2. A shoe as defined in claim 1, wherein said sole is formed of flexible rubber.
3. A shoe as defined in claim 1, wherein said layer has a thickness of approximately 3/8" and wherein said edges are spaced from said stitches a distance of approximately 1/2".
4. A method of forming a cushioned shoe with a sole having an upper contacting surface and a contact walking surface, comprising the steps of: positioning together a vamp, with unitary bottom and side portions, and at least the portion of said sole containing said upper contacting surface, wherein said sole is coextensive with said vamp bottom; positioning a layer of cushioning material to abut said vamp and the upper contacting surface of said sole, and stitching said vamp bottom directly to at least the portion of said sole containing said upper contacting surface, about a peripheral portion of said sole, with said layer of cushioning material therebetween, wherein said cushioning material is shaped to have edge portions spaced inwardly from said stitches.
5. A method defined in claim 4, wherein said cushioning material is pre-positioned on and adhered to said vamp bottom prior to positioning said vamp and sole for stitching.

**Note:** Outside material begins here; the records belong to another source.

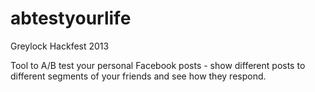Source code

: abtestyourlife
==============

Greylock Hackfest 2013

Tool to A/B test your personal Facebook posts - show different posts to different segments of your friends and see how they respond.
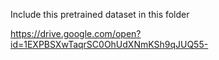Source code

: Include this pretrained dataset in this folder

https://drive.google.com/open?id=1EXPBSXwTaqrSC0OhUdXNmKSh9qJUQ55-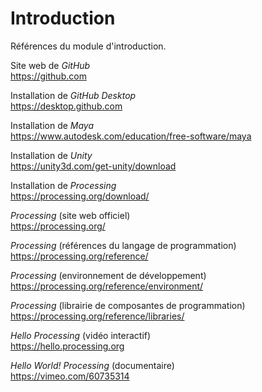 # Introduction

Références du module d'introduction.

Site web de *GitHub*  
https://github.com

Installation de *GitHub Desktop*  
https://desktop.github.com

Installation de *Maya*  
https://www.autodesk.com/education/free-software/maya

Installation de *Unity*  
https://unity3d.com/get-unity/download

Installation de *Processing*  
https://processing.org/download/

*Processing* (site web officiel)  
https://processing.org/

*Processing* (références du langage de programmation)  
https://processing.org/reference/

*Processing* (environnement de développement)  
https://processing.org/reference/environment/

*Processing* (librairie de composantes de programmation)  
https://processing.org/reference/libraries/

*Hello Processing* (vidéo interactif)  
https://hello.processing.org

*Hello World! Processing* (documentaire)  
https://vimeo.com/60735314
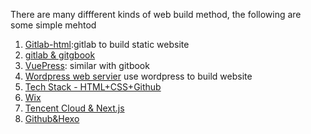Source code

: 
There are many diffferent kinds of web build  method, the following are some simple mehtod

1.  [Gitlab-html](https://pages.gitlab.io/plain-html/):gitlab to  build static website
2.  [gitlab & gitgbook](doc/1projectmanage/gitbook.md)
3.  [VuePress](https://vuepress.vuejs.org/): similar with gitbook
4.  [Wordpress web servier](doc/1projectmanage/wordpresswebservier.md) use wordpress to build website
5.  [Tech Stack - HTML+CSS+Github](doc/1projectmanage/htmlcssgithub.md)
6.  [Wix](doc/1projectmanage/wix.md)
7.  [ Tencent Cloud & Next.js](https://design-engineering.littleor.cn/docs/projects/website)
8.  [Github&Hexo](https://mengcye.github.io/2023/10/16/WebPageBuild/)
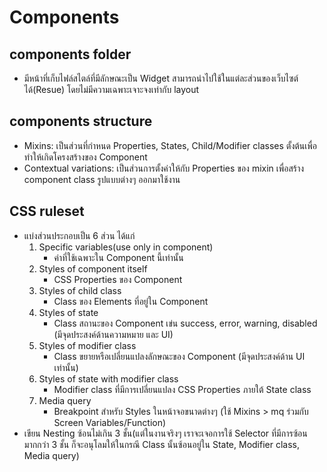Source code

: # Components

## components folder
* มีหน้าที่เก็บไฟล์สไตล์ที่มีลักษณะเป็น Widget สามารถนำไปใช้ในแต่ละส่วนของเว็บไซต์ได้(Resue) โดยไม่มีความเฉพาะเจาะจงเท่ากับ layout

## components structure
* Mixins: เป็นส่วนที่กำหนด Properties, States, Child/Modifier classes ตั้งต้นเพื่อทำให้เกิดโครงสร้างของ Component
* Contextual variations: เป็นส่วนการตั้งค่าให้กับ Properties ของ mixin เพื่อสร้าง component class รูปแบบต่างๆ ออกมาใช้งาน

## CSS ruleset
* แบ่งส่วนประกอบเป็น 6 ส่วน ได้แก่
  1. Specific variables(use only in component)
     - ค่าที่ใช้เฉพาะใน Component นี้เท่านั้น
  2. Styles of component itself
     - CSS Properties ของ Component
  3. Styles of child class
     - Class ของ Elements ที่อยู่ใน Component
  4. Styles of state
     - Class สถานะของ Component เข่น success, error, warning, disabled (มีจุดประสงค์ด้านความหมาย และ UI)
  4. Styles of modifier class
     - Class ขยายหรือเปลี่ยนแปลงลักษณะของ Component (มีจุดประสงค์ด้าน UI เท่านั้น)
  5. Styles of state with modifier class
     - Modifier class ที่มีการเปลี่ยนแปลง CSS Properties ภายใต้ State class
  6. Media query
     - Breakpoint สำหรับ Styles ในหน้าจอขนาดต่างๆ (ใช้ Mixins > mq ร่วมกับ Screen Variables/Function)
* เขียน Nesting ซ้อนไม่เกิน 3 ชั้น(แต่ในงานจริงๆ เราจะเจอการใช้ Selector ที่มีการซ้อนมากกว่า 3 ชั้น ก็จะอนุโลมให้ในกรณี Class นั้นซ้อนอยู่ใน State, Modifier class, Media query)
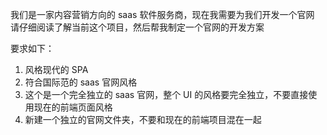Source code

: 我们是一家内容营销方向的 saas 软件服务商，现在我需要为我们开发一个官网
请仔细阅读了解当前这个项目，然后帮我制定一个官网的开发方案

要求如下：

1. 风格现代的 SPA
2. 符合国际范的 saas 官网风格
3. 这个是一个完全独立的 saas 官网，整个 UI 的风格要完全独立，不要直接使用现在的前端页面风格
4. 新建一个独立的官网文件夹，不要和现在的前端项目混在一起
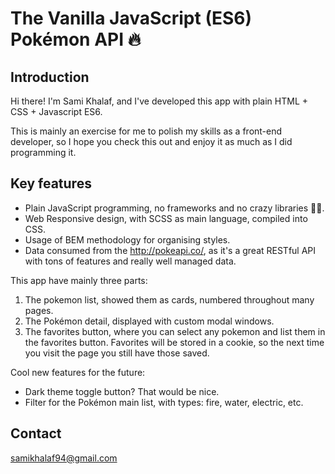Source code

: # The Vanilla JavaScript (ES6) Pokémon API 🔥

## Introduction

Hi there! I'm Sami Khalaf, and I've developed this app with plain HTML + CSS + Javascript ES6.

This is mainly an exercise for me to polish my skills as a front-end developer, so I hope you check this out and enjoy it as much as I did programming it.

## Key features

- Plain JavaScript programming, no frameworks and no crazy libraries 💪🏿.
- Web Responsive design, with SCSS as main language, compiled into CSS. 
- Usage of BEM methodology for organising styles.
- Data consumed from the http://pokeapi.co/, as it's a great RESTful API with tons of features and really well managed data.

This app have mainly three parts:

1. The pokemon list, showed them as cards, numbered throughout many pages.
2. The Pokémon detail, displayed with custom modal windows.
3. The favorites button, where you can select any pokemon and list them in the favorites button. Favorites will be stored in a cookie, so the next time you visit the page you still have those saved. 

Cool new features for the future:

- Dark theme toggle button? That would be nice.
- Filter for the Pokémon main list, with types: fire, water, electric, etc.

## Contact

samikhalaf94@gmail.com 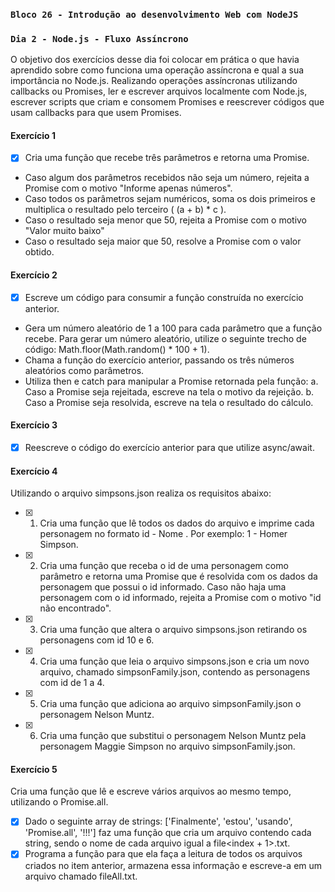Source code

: ### `Bloco 26 - Introdução ao desenvolvimento Web com NodeJS`

### `Dia 2 - Node.js - Fluxo Assíncrono`

O objetivo dos exercícios desse dia foi colocar em prática o que havia aprendido sobre como funciona uma operação assíncrona e qual a sua importância no Node.js. Realizando operações assíncronas utilizando callbacks ou Promises, ler e escrever arquivos localmente com Node.js, escrever scripts que criam e consomem Promises e reescrever códigos que usam callbacks para que usem Promises.

#### Exercício 1

- [x] Cria uma função que recebe três parâmetros e retorna uma Promise.
- Caso algum dos parâmetros recebidos não seja um número, rejeita a Promise com o motivo "Informe apenas números".
- Caso todos os parâmetros sejam numéricos, soma os dois primeiros e multiplica o resultado pelo terceiro ( (a + b) * c ).
- Caso o resultado seja menor que 50, rejeita a Promise com o motivo "Valor muito baixo"
- Caso o resultado seja maior que 50, resolve a Promise com o valor obtido.

#### Exercício 2

- [x] Escreve um código para consumir a função construída no exercício anterior.
- Gera um número aleatório de 1 a 100 para cada parâmetro que a função recebe. Para gerar um número aleatório, utilize o seguinte trecho de código: Math.floor(Math.random() * 100 + 1).
- Chama a função do exercício anterior, passando os três números aleatórios como parâmetros.
- Utiliza then e catch para manipular a Promise retornada pela função:
a. Caso a Promise seja rejeitada, escreve na tela o motivo da rejeição.
b. Caso a Promise seja resolvida, escreve na tela o resultado do cálculo.

#### Exercício 3

- [x] Reescreve o código do exercício anterior para que utilize async/await.

#### Exercício 4

Utilizando o arquivo simpsons.json realiza os requisitos abaixo:

- [x] 1. Cria uma função que lê todos os dados do arquivo e imprime cada personagem no formato id - Nome . Por exemplo: 1 - Homer Simpson.
- [x] 2. Cria uma função que receba o id de uma personagem como parâmetro e retorna uma Promise que é resolvida com os dados da personagem que possui o id informado. Caso não haja uma personagem com o id informado, rejeita a Promise com o motivo "id não encontrado".
- [x] 3. Cria uma função que altera o arquivo simpsons.json retirando os personagens com id 10 e 6.
- [x] 4. Cria uma função que leia o arquivo simpsons.json e cria um novo arquivo, chamado simpsonFamily.json, contendo as personagens com id de 1 a 4.
- [x] 5. Cria uma função que adiciona ao arquivo simpsonFamily.json o personagem Nelson Muntz.
- [x] 6. Cria uma função que substitui o personagem Nelson Muntz pela personagem Maggie Simpson no arquivo simpsonFamily.json.

#### Exercício 5

Cria uma função que lê e escreve vários arquivos ao mesmo tempo, utilizando o Promise.all.

- [x] Dado o seguinte array de strings: ['Finalmente', 'estou', 'usando', 'Promise.all', '!!!'] faz uma função que cria um arquivo contendo cada string, sendo o nome de cada arquivo igual a file<index + 1>.txt.
- [x] Programa a função para que ela faça a leitura de todos os arquivos criados no item anterior, armazena essa informação e escreve-a em um arquivo chamado fileAll.txt.
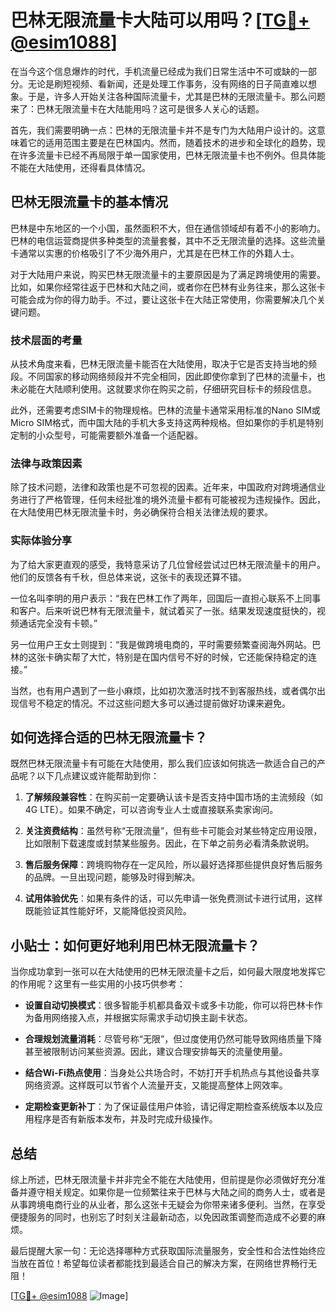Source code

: # 巴林无限流量卡大陆可以用吗？[[TG💪+ @esim1088](https://t.me/s/esim1088)]

在当今这个信息爆炸的时代，手机流量已经成为我们日常生活中不可或缺的一部分。无论是刷短视频、看新闻，还是处理工作事务，没有网络的日子简直难以想象。于是，许多人开始关注各种国际流量卡，尤其是巴林的无限流量卡。那么问题来了：巴林无限流量卡在大陆能用吗？这可是很多人关心的话题。

首先，我们需要明确一点：巴林的无限流量卡并不是专门为大陆用户设计的。这意味着它的适用范围主要是在巴林国内。然而，随着技术的进步和全球化的趋势，现在许多流量卡已经不再局限于单一国家使用，巴林无限流量卡也不例外。但具体能不能在大陆使用，还得看具体情况。

## 巴林无限流量卡的基本情况

巴林是中东地区的一个小国，虽然面积不大，但在通信领域却有着不小的影响力。巴林的电信运营商提供多种类型的流量套餐，其中不乏无限流量的选择。这些流量卡通常以实惠的价格吸引了不少海外用户，尤其是在巴林工作的外籍人士。

对于大陆用户来说，购买巴林无限流量卡的主要原因是为了满足跨境使用的需要。比如，如果你经常往返于巴林和大陆之间，或者你在巴林有业务往来，那么这张卡可能会成为你的得力助手。不过，要让这张卡在大陆正常使用，你需要解决几个关键问题。

### 技术层面的考量

从技术角度来看，巴林无限流量卡能否在大陆使用，取决于它是否支持当地的频段。不同国家的移动网络频段并不完全相同，因此即使你拿到了巴林的流量卡，也未必能在大陆顺利使用。这就要求你在购买之前，仔细研究目标卡的频段信息。

此外，还需要考虑SIM卡的物理规格。巴林的流量卡通常采用标准的Nano SIM或Micro SIM格式，而中国大陆的手机大多支持这两种规格。但如果你的手机是特别定制的小众型号，可能需要额外准备一个适配器。

### 法律与政策因素

除了技术问题，法律和政策也是不可忽视的因素。近年来，中国政府对跨境通信业务进行了严格管理，任何未经批准的境外流量卡都有可能被视为违规操作。因此，在大陆使用巴林无限流量卡时，务必确保符合相关法律法规的要求。

### 实际体验分享

为了给大家更直观的感受，我特意采访了几位曾经尝试过巴林无限流量卡的用户。他们的反馈各有千秋，但总体来说，这张卡的表现还算不错。

一位名叫李明的用户表示：“我在巴林工作了两年，回国后一直担心联系不上同事和客户。后来听说巴林有无限流量卡，就试着买了一张。结果发现速度挺快的，视频通话完全没有卡顿。”

另一位用户王女士则提到：“我是做跨境电商的，平时需要频繁查阅海外网站。巴林的这张卡确实帮了大忙，特别是在国内信号不好的时候，它还能保持稳定的连接。”

当然，也有用户遇到了一些小麻烦，比如初次激活时找不到客服热线，或者偶尔出现信号不稳定的情况。不过这些问题大多可以通过提前做好功课来避免。

## 如何选择合适的巴林无限流量卡？

既然巴林无限流量卡有可能在大陆使用，那么我们应该如何挑选一款适合自己的产品呢？以下几点建议或许能帮助到你：

1. **了解频段兼容性**：在购买前一定要确认该卡是否支持中国市场的主流频段（如4G LTE）。如果不确定，可以咨询专业人士或直接联系卖家询问。

2. **关注资费结构**：虽然号称“无限流量”，但有些卡可能会对某些特定应用设限，比如限制下载速度或封禁某些服务。因此，在下单之前务必看清条款说明。

3. **售后服务保障**：跨境购物存在一定风险，所以最好选择那些提供良好售后服务的品牌。一旦出现问题，能够及时得到解决。

4. **试用体验优先**：如果有条件的话，可以先申请一张免费测试卡进行试用，这样既能验证其性能好坏，又能降低投资风险。

## 小贴士：如何更好地利用巴林无限流量卡？

当你成功拿到一张可以在大陆使用的巴林无限流量卡之后，如何最大限度地发挥它的作用呢？这里有一些实用的小技巧供参考：

- **设置自动切换模式**：很多智能手机都具备双卡或多卡功能，你可以将巴林卡作为备用网络接入点，并根据实际需求手动切换主副卡状态。
  
- **合理规划流量消耗**：尽管号称“无限”，但过度使用仍然可能导致网络质量下降甚至被限制访问某些资源。因此，建议合理安排每天的流量使用量。

- **结合Wi-Fi热点使用**：当身处公共场合时，不妨打开手机热点与其他设备共享网络资源。这样既可以节省个人流量开支，又能提高整体上网效率。

- **定期检查更新补丁**：为了保证最佳用户体验，请记得定期检查系统版本以及应用程序是否有新版本发布，并及时完成升级操作。

## 总结

综上所述，巴林无限流量卡并非完全不能在大陆使用，但前提是你必须做好充分准备并遵守相关规定。如果你是一位频繁往来于巴林与大陆之间的商务人士，或者是从事跨境电商行业的从业者，那么这张卡无疑会为你带来诸多便利。当然，在享受便捷服务的同时，也别忘了时刻关注最新动态，以免因政策调整而造成不必要的麻烦。

最后提醒大家一句：无论选择哪种方式获取国际流量服务，安全性和合法性始终应当放在首位！希望每位读者都能找到最适合自己的解决方案，在网络世界畅行无阻！

[[TG💪+ @esim1088](https://t.me/s/esim1088) ![Image](https://i.postimg.cc/4NQfJmqS/Snipaste-2025-05-13-00-14-12.png)]
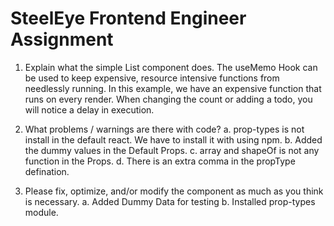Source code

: # SteelEye Frontend Engineer Assignment

1. Explain what the simple List component does.
The useMemo Hook can be used to keep expensive, resource intensive functions from needlessly running. In this example, we have an expensive function that runs on every render. When changing the count or adding a todo, you will notice a delay in execution.

2. What problems / warnings are there with code?
  a. prop-types is not install in the default react. We have to install it with using npm.
  b. Added the dummy values in the Default Props.
  c. array and shapeOf is not any function in the Props.
  d. There is an extra comma in the propType defination.

3. Please fix, optimize, and/or modify the component as much as you think is necessary.
  a. Added Dummy Data for testing
  b. Installed prop-types module.
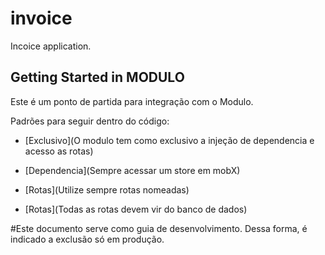 # invoice

Incoice application.

## Getting Started in MODULO

Este é um ponto de partida para integração com o Modulo.

Padrões para seguir dentro do código:

- [Exclusivo](O modulo tem como exclusivo a injeção de dependencia e acesso as rotas)

- [Dependencia](Sempre acessar um store em mobX)

- [Rotas](Utilize sempre rotas nomeadas)

- [Rotas](Todas as rotas devem vir do banco de dados)



#Este documento serve como guia de desenvolvimento. Dessa forma, é indicado a exclusão só em produção.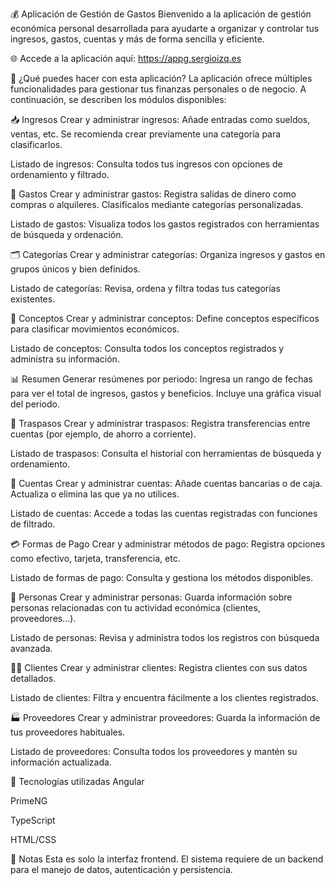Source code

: 💰 Aplicación de Gestión de Gastos
Bienvenido a la aplicación de gestión económica personal desarrollada para ayudarte a organizar y controlar tus ingresos, gastos, cuentas y más de forma sencilla y eficiente.

🌐 Accede a la aplicación aquí: https://appg.sergioizq.es

🚀 ¿Qué puedes hacer con esta aplicación?
La aplicación ofrece múltiples funcionalidades para gestionar tus finanzas personales o de negocio. A continuación, se describen los módulos disponibles:

📥 Ingresos
Crear y administrar ingresos: Añade entradas como sueldos, ventas, etc. Se recomienda crear previamente una categoría para clasificarlos.

Listado de ingresos: Consulta todos tus ingresos con opciones de ordenamiento y filtrado.

💸 Gastos
Crear y administrar gastos: Registra salidas de dinero como compras o alquileres. Clasifícalos mediante categorías personalizadas.

Listado de gastos: Visualiza todos los gastos registrados con herramientas de búsqueda y ordenación.

🗂️ Categorías
Crear y administrar categorías: Organiza ingresos y gastos en grupos únicos y bien definidos.

Listado de categorías: Revisa, ordena y filtra todas tus categorías existentes.

🧾 Conceptos
Crear y administrar conceptos: Define conceptos específicos para clasificar movimientos económicos.

Listado de conceptos: Consulta todos los conceptos registrados y administra su información.

📊 Resumen
Generar resúmenes por periodo: Ingresa un rango de fechas para ver el total de ingresos, gastos y beneficios. Incluye una gráfica visual del periodo.

🔄 Traspasos
Crear y administrar traspasos: Registra transferencias entre cuentas (por ejemplo, de ahorro a corriente).

Listado de traspasos: Consulta el historial con herramientas de búsqueda y ordenamiento.

🏦 Cuentas
Crear y administrar cuentas: Añade cuentas bancarias o de caja. Actualiza o elimina las que ya no utilices.

Listado de cuentas: Accede a todas las cuentas registradas con funciones de filtrado.

💳 Formas de Pago
Crear y administrar métodos de pago: Registra opciones como efectivo, tarjeta, transferencia, etc.

Listado de formas de pago: Consulta y gestiona los métodos disponibles.

👤 Personas
Crear y administrar personas: Guarda información sobre personas relacionadas con tu actividad económica (clientes, proveedores…).

Listado de personas: Revisa y administra todos los registros con búsqueda avanzada.

🧑‍💼 Clientes
Crear y administrar clientes: Registra clientes con sus datos detallados.

Listado de clientes: Filtra y encuentra fácilmente a los clientes registrados.

🏭 Proveedores
Crear y administrar proveedores: Guarda la información de tus proveedores habituales.

Listado de proveedores: Consulta todos los proveedores y mantén su información actualizada.

🔧 Tecnologías utilizadas
Angular

PrimeNG

TypeScript

HTML/CSS

📌 Notas
Esta es solo la interfaz frontend. El sistema requiere de un backend para el manejo de datos, autenticación y persistencia.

There are several distinct methods presently employed for manufacturing shoes. Two known shoe constructions are the flat lasted cemented or "California process" shoe, and the goodyear welt shoe. In each, the shoe is constructed by first sewing an upper to an insole bottom piece, and then attaching the insole to the outsole.

In California process shoes, the insole is cut from a material which is capable of being glued. The shoe upper is attached to the outsole by gluing the insole piece directly to the outsole. In goodyear welt shoes, a welt is sewn or glued to the insole piece, and the outsole is in turn stitched to the welt.

A third and entirely different shoe construction is that of a hand sewn or true moc shoe. Unlike a California process or goodyear welt shoe, a true moc shoe does not contain an insole piece attached to a shoe upper. Instead, a vamp is cut out and shaped to form both the bottom and sides of the upper, and is sewn directly onto the sole using a littleway stitch. The present invention relates to a shoe of this latter construction, i.e., hand sewn shoes.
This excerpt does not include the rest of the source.